宰相がバティストの罪状を読み上げていく。リュシエンヌへの折檻に対する証言はいくつもあるらしかった。証拠品としてリュシエンヌが幼いころにしたためていた日記も提出される。これはメイドのマリエルが、リュシエンヌの部屋から密かに回収していたものだった。マリエルはレナルドがルベル家に潜り込ませた間諜だったのである。
涙で滲んだ日記にはバティストの数々の酷い仕打ちが細かく記載されていた。
(言い逃れできない、わよね……? これなら、バティストは……)
きっと、断罪されるだろう。そうなれば、リュシエンヌはこの先、バティストに苦しめられることはないのだ。

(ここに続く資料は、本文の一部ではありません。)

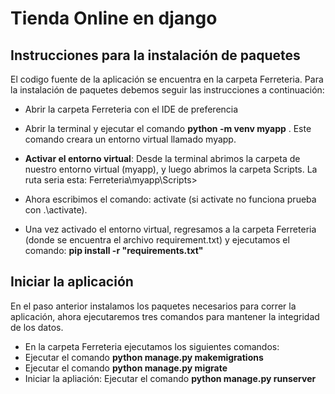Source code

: # Tienda Online en django 

## Instrucciones para la instalación de paquetes

El codigo fuente de la aplicación se encuentra en la carpeta Ferreteria.
Para la instalación de paquetes debemos seguir las instrucciones a continuación:
- Abrir la carpeta Ferreteria con el IDE de preferencia
- Abrir la terminal y ejecutar el comando __python -m venv myapp__ . Este comando creara un entorno 
virtual llamado myapp.
- __Activar el entorno virtual__: Desde la terminal abrimos la carpeta de 
nuestro entorno virtual (myapp), y luego abrimos la carpeta Scripts. La ruta seria esta: Ferreteria\myapp\Scripts>
- Ahora escribimos el comando: activate (si activate no funciona prueba con .\activate).

- Una vez activado el entorno virtual, regresamos a la carpeta Ferreteria (donde se encuentra el archivo requirement.txt) y ejecutamos
el comando: __pip install -r "requirements.txt"__ 

## Iniciar la aplicación 

En el paso anterior instalamos los paquetes necesarios para correr la aplicación, ahora
ejecutaremos tres comandos para mantener la integridad de los datos. 

- En la carpeta Ferreteria ejecutamos los siguientes comandos:
- Ejecutar el comando __python manage.py makemigrations__
- Ejecutar el comando __python manage.py migrate__
- Iniciar la apliación: Ejecutar el comando __python manage.py runserver__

罪状を読み上げ、証拠を提示する間、レナルドはずっと、リュシエンヌの肩を抱き寄せたままだ。
「リュシー、もう終わるよ」
「そうね」
小声で言葉を交わして、視線が絡んだ瞬間、レナルドはリュシエンヌのヴェールをかけなおした。
「……もう、大丈夫だから」
囁かれた声で、リュシエンヌはようやく自分が泣いていることに気がついた。
(リュシエンヌの身体が、泣いてる……?)
安堵の気持ちと不思議に思う気持ちがないまぜになりながら、リュシエンヌはそっとレナルドに身体を預ける。
「バティスト・ルベルの爵位を剥奪するものとする」
罰が告げられ、バティストが連れていかれるのを、リュシエンヌはどこか遠くに聞いていた。